Note that unlike primary memory (RAM) – which is what we think of when we discuss memory in a C/C++ program – registers have no addresses! There is no address value that, if cast to a pointer and dereferenced, would return the contents of the %rax register. Registers live in a separate world from the memory, and we need special instructions to move data to and from registers and memory.

Whenever you see %ZZZ in assembly code, this refers to a register named ZZZ. The x86-64 registers have confusing names because they evolved over time; each register also has multiple names that refer to different subsets of its bits. For example %rax, one of the general-purpose registers that is, by convention, used to pass return values from functions, is split into the following five names:

 63                              31              15      7       0
 +-------------------------------+-------------------------------+
 |                               |               |       |       |
 +---------------------------------------------------------------+

 |---------------------%rax (64 bits/8 bytes)--------------------|
                                 |-----%eax (32 bits/4 bytes)----|
                                                 |-%ax (16b/2B)--|
                                                 |--%ah--|--%al--| <-- 8 bits/1 byte each

We'll be working with these register names a lot, but you don't need to memorize them – instead, we suggest that you consult the handy summary sheet we handed out in lecture, or this page!

Summary

Today, we learned some handy rules about collections and their memory representation and review how these rules they interact with alignment, particularly within structs.
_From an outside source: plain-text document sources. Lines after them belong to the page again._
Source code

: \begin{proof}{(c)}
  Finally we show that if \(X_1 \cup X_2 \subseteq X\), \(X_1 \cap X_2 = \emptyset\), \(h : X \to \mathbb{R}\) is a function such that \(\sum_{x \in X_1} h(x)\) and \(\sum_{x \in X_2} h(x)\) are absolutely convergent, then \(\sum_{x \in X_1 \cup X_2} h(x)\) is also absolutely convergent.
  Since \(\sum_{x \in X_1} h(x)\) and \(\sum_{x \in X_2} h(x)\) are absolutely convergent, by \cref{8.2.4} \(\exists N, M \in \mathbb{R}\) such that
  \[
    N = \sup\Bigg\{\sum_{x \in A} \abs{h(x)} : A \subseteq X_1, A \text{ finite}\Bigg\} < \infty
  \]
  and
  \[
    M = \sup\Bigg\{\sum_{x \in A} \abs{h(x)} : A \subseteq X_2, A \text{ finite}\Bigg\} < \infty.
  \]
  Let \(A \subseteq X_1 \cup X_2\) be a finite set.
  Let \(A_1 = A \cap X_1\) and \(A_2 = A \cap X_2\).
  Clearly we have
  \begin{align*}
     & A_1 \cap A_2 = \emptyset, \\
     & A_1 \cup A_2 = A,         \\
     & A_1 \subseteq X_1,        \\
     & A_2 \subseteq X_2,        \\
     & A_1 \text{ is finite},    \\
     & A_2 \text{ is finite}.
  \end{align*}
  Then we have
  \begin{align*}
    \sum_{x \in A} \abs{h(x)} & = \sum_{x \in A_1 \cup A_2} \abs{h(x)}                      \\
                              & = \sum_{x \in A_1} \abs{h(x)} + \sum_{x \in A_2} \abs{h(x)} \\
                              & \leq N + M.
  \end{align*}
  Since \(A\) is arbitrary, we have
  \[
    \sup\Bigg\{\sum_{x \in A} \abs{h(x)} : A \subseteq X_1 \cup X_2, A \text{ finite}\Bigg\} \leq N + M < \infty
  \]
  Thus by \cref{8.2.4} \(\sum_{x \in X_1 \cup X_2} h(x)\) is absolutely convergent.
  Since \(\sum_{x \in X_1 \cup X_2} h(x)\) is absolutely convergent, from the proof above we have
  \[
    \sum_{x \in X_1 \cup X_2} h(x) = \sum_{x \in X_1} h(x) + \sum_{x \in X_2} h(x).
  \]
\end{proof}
We saw that changing the order in which members are declared in a struct can significantly affect its size, meaning that alignment matters for writing efficient systems code.

Finally, we looked at how the computer operates at the level just below C code: it executes a sequence of assembly instructions, which are small operations that translate into operations of the processor's circuits. Assembly is hard to write, but it is useful to be able to read it somewhat intuitively.